INSTRUCTIONS TO FOLLOW:
Pull every line of the entries that has the word "PKGBUILDS".

EXERCISE MATERIAL:
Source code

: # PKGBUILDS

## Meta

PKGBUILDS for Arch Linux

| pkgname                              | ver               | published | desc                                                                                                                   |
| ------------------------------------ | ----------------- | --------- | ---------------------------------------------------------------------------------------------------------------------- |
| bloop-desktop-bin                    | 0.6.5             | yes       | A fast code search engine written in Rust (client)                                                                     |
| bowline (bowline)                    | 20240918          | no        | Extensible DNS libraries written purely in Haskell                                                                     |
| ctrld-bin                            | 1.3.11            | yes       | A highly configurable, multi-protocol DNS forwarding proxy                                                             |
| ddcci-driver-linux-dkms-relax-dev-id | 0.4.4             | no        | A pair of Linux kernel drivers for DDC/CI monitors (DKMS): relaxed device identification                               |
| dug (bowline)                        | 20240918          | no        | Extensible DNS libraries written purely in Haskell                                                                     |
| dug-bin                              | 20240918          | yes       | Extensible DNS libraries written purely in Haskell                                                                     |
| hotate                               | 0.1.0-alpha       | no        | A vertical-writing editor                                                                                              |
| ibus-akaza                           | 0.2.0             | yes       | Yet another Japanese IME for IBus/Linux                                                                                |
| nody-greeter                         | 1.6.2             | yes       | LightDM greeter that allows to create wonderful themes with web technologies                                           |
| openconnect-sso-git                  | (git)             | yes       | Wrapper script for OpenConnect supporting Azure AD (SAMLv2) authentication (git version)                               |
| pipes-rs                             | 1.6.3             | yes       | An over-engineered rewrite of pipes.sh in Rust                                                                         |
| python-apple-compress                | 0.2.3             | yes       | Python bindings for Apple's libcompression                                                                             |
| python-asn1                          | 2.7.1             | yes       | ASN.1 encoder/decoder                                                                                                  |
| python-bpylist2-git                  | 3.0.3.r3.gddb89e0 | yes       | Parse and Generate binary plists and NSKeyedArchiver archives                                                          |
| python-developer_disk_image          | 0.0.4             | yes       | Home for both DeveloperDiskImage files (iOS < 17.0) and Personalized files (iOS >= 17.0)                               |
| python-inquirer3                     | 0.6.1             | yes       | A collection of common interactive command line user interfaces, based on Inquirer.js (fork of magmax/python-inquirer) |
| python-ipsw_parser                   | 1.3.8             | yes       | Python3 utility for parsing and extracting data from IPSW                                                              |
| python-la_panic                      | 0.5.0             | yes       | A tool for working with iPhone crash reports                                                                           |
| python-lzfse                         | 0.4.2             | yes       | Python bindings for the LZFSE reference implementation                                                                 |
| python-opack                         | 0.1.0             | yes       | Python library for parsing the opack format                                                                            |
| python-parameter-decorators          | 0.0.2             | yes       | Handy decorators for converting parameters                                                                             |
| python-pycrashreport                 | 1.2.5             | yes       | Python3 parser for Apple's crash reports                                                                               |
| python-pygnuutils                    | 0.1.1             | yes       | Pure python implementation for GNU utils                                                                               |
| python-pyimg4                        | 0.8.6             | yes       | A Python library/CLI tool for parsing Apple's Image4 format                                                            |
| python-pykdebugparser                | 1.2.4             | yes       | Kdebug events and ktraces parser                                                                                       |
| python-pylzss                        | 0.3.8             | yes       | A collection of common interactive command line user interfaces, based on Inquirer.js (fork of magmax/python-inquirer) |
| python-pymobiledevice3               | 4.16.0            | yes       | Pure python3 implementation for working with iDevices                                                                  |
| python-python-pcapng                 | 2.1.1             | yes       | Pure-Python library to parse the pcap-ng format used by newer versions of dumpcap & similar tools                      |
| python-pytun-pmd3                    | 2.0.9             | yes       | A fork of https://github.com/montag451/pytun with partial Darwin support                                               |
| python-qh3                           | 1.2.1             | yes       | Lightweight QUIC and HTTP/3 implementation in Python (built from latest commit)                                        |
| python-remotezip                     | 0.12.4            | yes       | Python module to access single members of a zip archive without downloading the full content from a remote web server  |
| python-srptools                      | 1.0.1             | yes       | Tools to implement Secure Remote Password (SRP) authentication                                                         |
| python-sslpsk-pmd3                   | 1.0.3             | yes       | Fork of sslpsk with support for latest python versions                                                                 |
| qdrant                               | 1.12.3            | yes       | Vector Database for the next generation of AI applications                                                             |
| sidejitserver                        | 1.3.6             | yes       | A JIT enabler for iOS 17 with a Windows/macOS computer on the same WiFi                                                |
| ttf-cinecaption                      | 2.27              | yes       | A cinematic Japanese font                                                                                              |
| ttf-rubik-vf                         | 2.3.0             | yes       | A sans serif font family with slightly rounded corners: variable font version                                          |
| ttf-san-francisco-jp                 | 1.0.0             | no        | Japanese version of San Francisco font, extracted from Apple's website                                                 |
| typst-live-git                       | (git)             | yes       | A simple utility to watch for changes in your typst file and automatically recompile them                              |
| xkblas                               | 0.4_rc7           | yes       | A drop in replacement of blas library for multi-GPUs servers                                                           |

RESULT:
: # PKGBUILDS
PKGBUILDS for Arch Linux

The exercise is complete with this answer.